What are some of the findings you are seeing from your research?
Samuel has some interesting findings on the role of HLA class I molecules in pediatric HIV progression. In addition to what is typically termed canonical HLA molecules (HLA-B*57:03 and B*58:01), together with others, found that a previously unreported (novel) molecule HLA-C*03:02 potentially has a role to play in delaying the progression of among children in Africa. The findings can be placed in the middle of the existing controversial literature in this field; how? On the one hand, they found a substantial corroboration of the previous conclusions, especially among adults. Still, they also found evidence that the influence of these molecules in children may be different, especially given the genetic effect sizes of the novel molecules (from their research) compared to the canonical molecules. They are currently pursuing a more profound understanding of how HIV particles associate or interact with the novel HLA molecule to delay HIV progression to AIDS.

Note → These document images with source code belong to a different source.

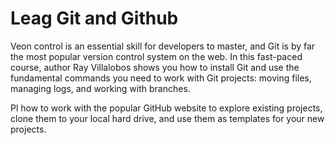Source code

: # Leag Git and Github

Veon control is an essential skill for developers to master, and Git is by far the most popular version control system on the web. In this fast-paced course, author Ray Villalobos shows you how to install Git and use the fundamental commands you need to work with Git projects: moving files, managing logs, and working with branches.

Pl how to work with the popular GitHub website to explore existing projects, clone them to your local hard drive, and use them as templates for your new projects.
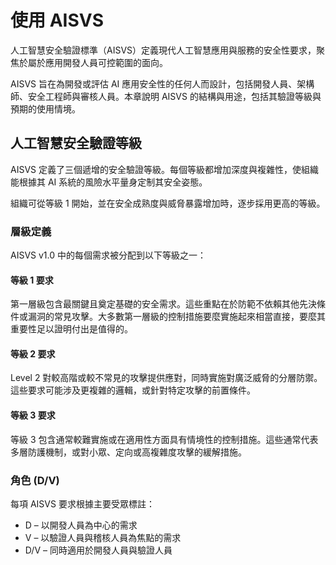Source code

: # 使用 AISVS

人工智慧安全驗證標準（AISVS）定義現代人工智慧應用與服務的安全性要求，聚焦於屬於應用開發人員可控範圍的面向。

AISVS 旨在為開發或評估 AI 應用安全性的任何人而設計，包括開發人員、架構師、安全工程師與審核人員。本章說明 AISVS 的結構與用途，包括其驗證等級與預期的使用情境。

## 人工智慧安全驗證等級

AISVS 定義了三個遞增的安全驗證等級。每個等級都增加深度與複雜性，使組織能根據其 AI 系統的風險水平量身定制其安全姿態。

組織可從等級 1 開始，並在安全成熟度與威脅暴露增加時，逐步採用更高的等級。

### 層級定義

AISVS v1.0 中的每個需求被分配到以下等級之一：

#### 等級 1 要求

第一層級包含最關鍵且奠定基礎的安全需求。這些重點在於防範不依賴其他先決條件或漏洞的常見攻擊。大多數第一層級的控制措施要麼實施起來相當直接，要麼其重要性足以證明付出是值得的。

#### 等級 2 要求

Level 2 對較高階或較不常見的攻擊提供應對，同時實施對廣泛威脅的分層防禦。這些要求可能涉及更複雜的邏輯，或針對特定攻擊的前置條件。

#### 等級 3 要求

等級 3 包含通常較難實施或在適用性方面具有情境性的控制措施。這些通常代表多層防護機制，或對小眾、定向或高複雜度攻擊的緩解措施。

### 角色 (D/V)

每項 AISVS 要求根據主要受眾標註：

* D – 以開發人員為中心的需求
* V – 以驗證人員與稽核人員為焦點的需求
* D/V – 同時適用於開發人員與驗證人員

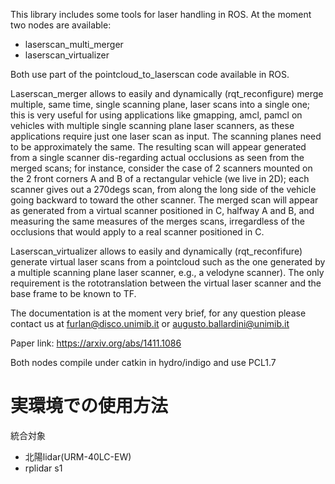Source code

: This library includes some tools for laser handling in ROS. At the moment two nodes are available:

 - laserscan_multi_merger
 - laserscan_virtualizer

Both use part of the pointcloud_to_laserscan code available in ROS.

Laserscan_merger allows to easily and dynamically (rqt_reconfigure) merge multiple, same time,
single scanning plane, laser scans into a single one; this is very useful for using applications
like gmapping, amcl, pamcl on vehicles with multiple single scanning plane laser scanners, as these
applications require just one laser scan as input. The scanning planes need to be approximately the
same. The resulting scan will appear generated from a single scanner dis-regarding actual
occlusions as seen from the merged scans; for instance, consider the case of 2 scanners mounted on
the 2 front corners A and B of a rectangular vehicle (we live in 2D); each scanner gives out a
270degs scan, from along the long side of the vehicle going backward to toward the other scanner.
The merged scan will appear as generated from a virtual scanner positioned in C, halfway A and B,
and measuring the same measures of the merges scans, irregardless of the occlusions that would
apply to a real scanner positioned in C.

Laserscan_virtualizer allows to easily and dynamically (rqt_reconfifure) generate virtual laser
scans from a pointcloud such as the one generated by a multiple scanning plane laser scanner, e.g.,
a velodyne scanner). The only requirement is the rototranslation between the virtual laser scanner
and the base frame to be known to TF.

The documentation is at the moment very brief, for any question please contact us at
furlan@disco.unimib.it or augusto.ballardini@unimib.it

Paper link: https://arxiv.org/abs/1411.1086

Both nodes compile under catkin in hydro/indigo and use PCL1.7

# 実環境での使用方法

統合対象

- 北陽lidar(URM-40LC-EW)
- rplidar s1
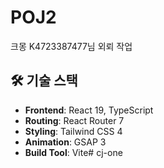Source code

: # POJ2

크몽 K4723387477님 외뢰 작업

## 🛠 기술 스택

-   **Frontend**: React 19, TypeScript
-   **Routing**: React Router 7
-   **Styling**: Tailwind CSS 4
-   **Animation**: GSAP 3
-   **Build Tool**: Vite# cj-one

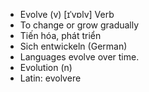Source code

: - Evolve (v)	[ɪˈvɒlv]	Verb
- To change or grow gradually
- Tiến hóa, phát triển
- Sich entwickeln (German)
- Languages evolve over time.
- Evolution (n)
- Latin: evolvere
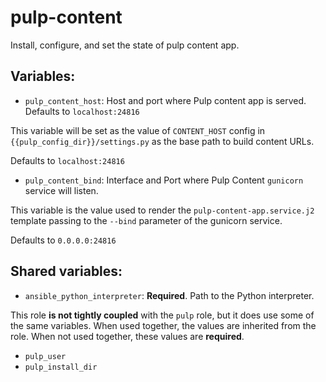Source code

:pulp-content
=============

Install, configure, and set the state of pulp content app.

Variables:
----------

* `pulp_content_host`: Host and port where Pulp content app is served. Defaults to `localhost:24816`

This variable will be set as the value of `CONTENT_HOST` config in `{{pulp_config_dir}}/settings.py` as the base path to build content URLs.

Defaults to `localhost:24816`

* `pulp_content_bind`: Interface and Port where Pulp Content `gunicorn` service will listen.

This variable is the value used to render the `pulp-content-app.service.j2` template passing to the `--bind` parameter of the gunicorn service.

Defaults to `0.0.0.0:24816`

Shared variables:
-----------------

* `ansible_python_interpreter`: **Required**. Path to the Python interpreter.

This role **is not tightly coupled** with the `pulp` role, but it does use some of the same
variables. When used together, the values are inherited from the role. When not used together,
these values are **required**.

* `pulp_user`
* `pulp_install_dir`
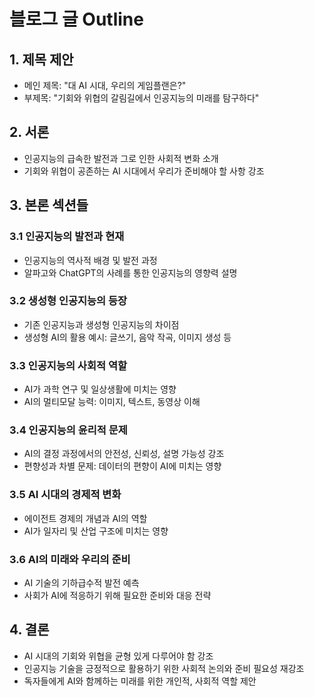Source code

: # 블로그 글 Outline

## 1. 제목 제안
- 메인 제목: "대 AI 시대, 우리의 게임플랜은?"
- 부제목: "기회와 위협의 갈림길에서 인공지능의 미래를 탐구하다"

## 2. 서론
- 인공지능의 급속한 발전과 그로 인한 사회적 변화 소개
- 기회와 위협이 공존하는 AI 시대에서 우리가 준비해야 할 사항 강조

## 3. 본론 섹션들
### 3.1 인공지능의 발전과 현재
- 인공지능의 역사적 배경 및 발전 과정
- 알파고와 ChatGPT의 사례를 통한 인공지능의 영향력 설명

### 3.2 생성형 인공지능의 등장
- 기존 인공지능과 생성형 인공지능의 차이점
- 생성형 AI의 활용 예시: 글쓰기, 음악 작곡, 이미지 생성 등

### 3.3 인공지능의 사회적 역할
- AI가 과학 연구 및 일상생활에 미치는 영향
- AI의 멀티모달 능력: 이미지, 텍스트, 동영상 이해

### 3.4 인공지능의 윤리적 문제
- AI의 결정 과정에서의 안전성, 신뢰성, 설명 가능성 강조
- 편향성과 차별 문제: 데이터의 편향이 AI에 미치는 영향

### 3.5 AI 시대의 경제적 변화
- 에이전트 경제의 개념과 AI의 역할
- AI가 일자리 및 산업 구조에 미치는 영향

### 3.6 AI의 미래와 우리의 준비
- AI 기술의 기하급수적 발전 예측
- 사회가 AI에 적응하기 위해 필요한 준비와 대응 전략

## 4. 결론
- AI 시대의 기회와 위협을 균형 있게 다루어야 함 강조
- 인공지능 기술을 긍정적으로 활용하기 위한 사회적 논의와 준비 필요성 재강조
- 독자들에게 AI와 함께하는 미래를 위한 개인적, 사회적 역할 제안
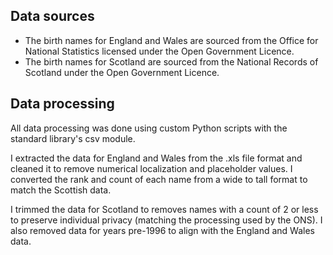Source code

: ## Data sources

- The birth names for England and Wales are sourced from the Office for National Statistics licensed under the Open Government Licence.
- The birth names for Scotland are sourced from the National Records of Scotland under the Open Government Licence.

## Data processing

All data processing was done using custom Python scripts with the
standard library's csv module.

I extracted the data for England and Wales from the .xls file format
and cleaned it to remove numerical localization and placeholder values.
I converted the rank and count of each name from a wide to tall format
to match the Scottish data.

I trimmed the data for Scotland to removes names with a count of 2 or
less to preserve individual privacy (matching the processing used by the
ONS). I also removed data for years pre-1996 to align with the England
and Wales data.
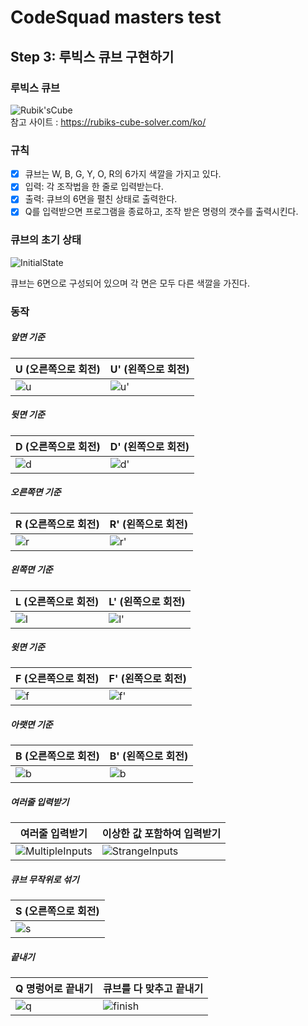 # CodeSquad masters test 
## Step 3: 루빅스 큐브 구현하기
### 루빅스 큐브
![Rubik'sCube](./image/rubikscube.png)  
참고 사이트 :  https://rubiks-cube-solver.com/ko/
### 규칙
- [x] 큐브는 W, B, G, Y, O, R의 6가지 색깔을 가지고 있다.
- [x] 입력: 각 조작법을 한 줄로 입력받는다.
- [x] 출력: 큐브의 6면을 펼친 상태로 출력한다.
- [x] Q를 입력받으면 프로그램을 종료하고, 조작 받은 명령의 갯수를 출력시킨다.

### 큐브의 초기 상태
![InitialState](./image/initial_state.png)  

큐브는 6면으로 구성되어 있으며 각 면은 모두 다른 색깔을 가진다.
                    
### 동작
##### 앞면 기준
|U (오른쪽으로 회전)|U' (왼쪽으로 회전)|
|---|---|
|![u](./image/u.png) |![u'](./image/uL.png)|
##### 뒷면 기준
|D (오른쪽으로 회전)|D' (왼쪽으로 회전)|
|---|---|
|![d](./image/d.png) |![d'](./image/dL.png)|

##### 오른쪽면 기준
|R (오른쪽으로 회전)|R' (왼쪽으로 회전)|
|---|---|
|![r](./image/r.png) |![r'](./image/rL.png)|

##### 왼쪽면 기준
|L (오른쪽으로 회전)|L' (왼쪽으로 회전)|
|---|---|
|![l](./image/l.png) |![l'](./image/lL.png)|

##### 윗면 기준
|F (오른쪽으로 회전)|F' (왼쪽으로 회전)|
|---|---|
|![f](./image/f.png) |![f'](./image/fL.png)|

##### 아랫면 기준
|B (오른쪽으로 회전)|B' (왼쪽으로 회전)|
|---|---|
|![b](./image/b.png) |![b](./image/bL.png)|

##### 여러줄 입력받기
|여러줄 입력받기|이상한 값 포함하여 입력받기|
|---|---|
|![MultipleInputs](./image/MultipleInputs.png)|![StrangeInputs](./image/strangeInputs.png)

##### 큐브 무작위로 섞기
|S (오른쪽으로 회전)|
|---|
|![s](./image/s.png) |

##### 끝내기
|Q 명렁어로 끝내기|큐브를 다 맞추고 끝내기|
|---|---|
|![q](./image/q.png) |![finish](./image/finish.png)|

How has the work taking place changed or improved your understanding of your research?
“Quite substantially, I must say‼ Setting out to do this research more than four years ago, I was a novice in most of the subjects I have studied. Immunology is seen as a very complex subject for most medical students, and few ever understand the basic concepts of the immune system.” Samuel said. His attitude to this subject has seen a 180-degree change from a sceptic to a pessimist, and he believes he is more willing to write a research proposal in the area. His attitude to bioinformatics was that of fear and non-interest; in fact, he never wanted to look at the terminal on his laptop. Today, his terminal app is always open, and he uses it daily, which is a phenomenal transformation. He practically thinks about the various ways to improve his skills and application of the subject to solve problems in his community. These undertones run through his experiences with understanding of the utility and application of research.
Have you started to communicate and engage with communities, policymakers, or healthcare officials? If so, please discuss and share what actions you have taken and any impacts this has had. If not, please tell us how you hope this work can influence policy and/or healthcare initiatives.
None, to date, because he is still collecting more information that can coherently lead to a solid evidence-based community and policy engagement activity. Samuel is positively looking forward to this activity and responses from his engagements.